Time Period3 Months [change]
DirectionMoves Together 
StrengthStrong
Accuracy100.0%
ValuesDaily Returns

Technology Select Sector  vs.  Industrial Select Sector

 Performance 
       Timeline  
Technology Select Sector 

Risk-Adjusted Performance

4 of 100

 
Weak
 
Strong
Insignificant
Compared to the overall equity markets, risk-adjusted returns on investments in Technology Select Sector are ranked lower than 4 (%) of all global equities and portfolios over the last 90 days. Despite quite persistent essential indicators, Technology Select is not utilizing all of its potentials. The latest stock price mess, may contribute to short-term losses for the institutional investors.
Industrial Select Sector 

Risk-Adjusted Performance

12 of 100

 
Weak
 
Strong
Good
Compared to the overall equity markets, risk-adjusted returns on investments in Industrial Select Sector are ranked lower than 12 (%) of all global equities and portfolios over the last 90 days. Despite fairly weak essential indicators, Industrial Select may actually be approaching a critical reversion point that can send shares even higher in December 2024.

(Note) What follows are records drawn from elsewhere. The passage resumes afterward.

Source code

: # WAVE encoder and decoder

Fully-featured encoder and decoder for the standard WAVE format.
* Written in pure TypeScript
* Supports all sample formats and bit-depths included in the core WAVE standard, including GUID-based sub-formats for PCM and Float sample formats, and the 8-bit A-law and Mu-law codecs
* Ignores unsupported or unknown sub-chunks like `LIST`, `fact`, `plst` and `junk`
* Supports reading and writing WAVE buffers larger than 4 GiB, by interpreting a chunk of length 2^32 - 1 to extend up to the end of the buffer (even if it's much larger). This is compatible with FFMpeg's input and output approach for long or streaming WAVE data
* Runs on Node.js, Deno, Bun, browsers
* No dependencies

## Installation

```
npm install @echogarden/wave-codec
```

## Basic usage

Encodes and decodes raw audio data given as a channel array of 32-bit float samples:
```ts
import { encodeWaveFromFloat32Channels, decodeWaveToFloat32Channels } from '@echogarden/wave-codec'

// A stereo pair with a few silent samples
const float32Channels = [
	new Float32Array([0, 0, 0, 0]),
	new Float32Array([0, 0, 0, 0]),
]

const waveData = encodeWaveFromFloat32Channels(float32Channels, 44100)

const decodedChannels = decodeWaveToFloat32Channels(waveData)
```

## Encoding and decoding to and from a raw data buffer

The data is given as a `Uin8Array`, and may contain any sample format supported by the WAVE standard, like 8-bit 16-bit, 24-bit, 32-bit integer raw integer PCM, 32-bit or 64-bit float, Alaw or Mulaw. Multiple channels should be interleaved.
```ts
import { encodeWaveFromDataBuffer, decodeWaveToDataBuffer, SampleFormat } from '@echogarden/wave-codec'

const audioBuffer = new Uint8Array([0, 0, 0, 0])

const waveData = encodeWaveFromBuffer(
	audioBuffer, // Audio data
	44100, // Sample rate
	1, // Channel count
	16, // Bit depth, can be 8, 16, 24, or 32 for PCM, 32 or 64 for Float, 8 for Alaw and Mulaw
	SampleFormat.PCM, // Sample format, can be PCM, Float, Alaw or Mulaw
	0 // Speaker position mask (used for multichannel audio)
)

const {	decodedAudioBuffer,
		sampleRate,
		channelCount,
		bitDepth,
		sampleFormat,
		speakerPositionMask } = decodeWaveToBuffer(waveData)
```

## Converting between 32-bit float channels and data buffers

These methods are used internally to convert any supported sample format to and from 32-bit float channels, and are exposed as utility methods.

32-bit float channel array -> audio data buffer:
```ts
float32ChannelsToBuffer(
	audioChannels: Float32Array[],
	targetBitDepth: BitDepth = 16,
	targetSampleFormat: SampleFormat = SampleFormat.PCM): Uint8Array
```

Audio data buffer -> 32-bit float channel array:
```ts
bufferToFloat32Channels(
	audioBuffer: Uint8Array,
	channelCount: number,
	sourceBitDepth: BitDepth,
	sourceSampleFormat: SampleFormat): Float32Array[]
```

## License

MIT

Technology Select and Industrial Select Volatility Contrast

   Predicted Return Density   
       Returns  

Pair Trading with Technology Select and Industrial Select

The main advantage of trading using opposite Technology Select and Industrial Select positions is that it hedges away some unsystematic risk. Because of two separate transactions, even if Technology Select position performs unexpectedly, Industrial Select can make up some of the losses. Pair trading also minimizes risk from directional movements in the market. For example, if an entire industry or sector drops because of unexpected headlines, the short position in Industrial Select will offset losses from the drop in Industrial Select's long position.
The idea behind Technology Select Sector and Industrial Select Sector pairs trading is to make the combined position market-neutral, meaning the overall market's direction will not affect its win or loss (or potential downside or upside). This can be achieved by designing a pairs trade with two highly correlated stocks or equities that operate in a similar space or sector, making it possible to obtain profits through simple and relatively low-risk investment.
Check out your portfolio center.
Note that this page's information should be used as a complementary analysis to find the right mix of equity instruments to add to your existing portfolios or create a brand new portfolio. You can also try the Aroon Oscillator module to analyze current equity momentum using Aroon Oscillator and other momentum ratios.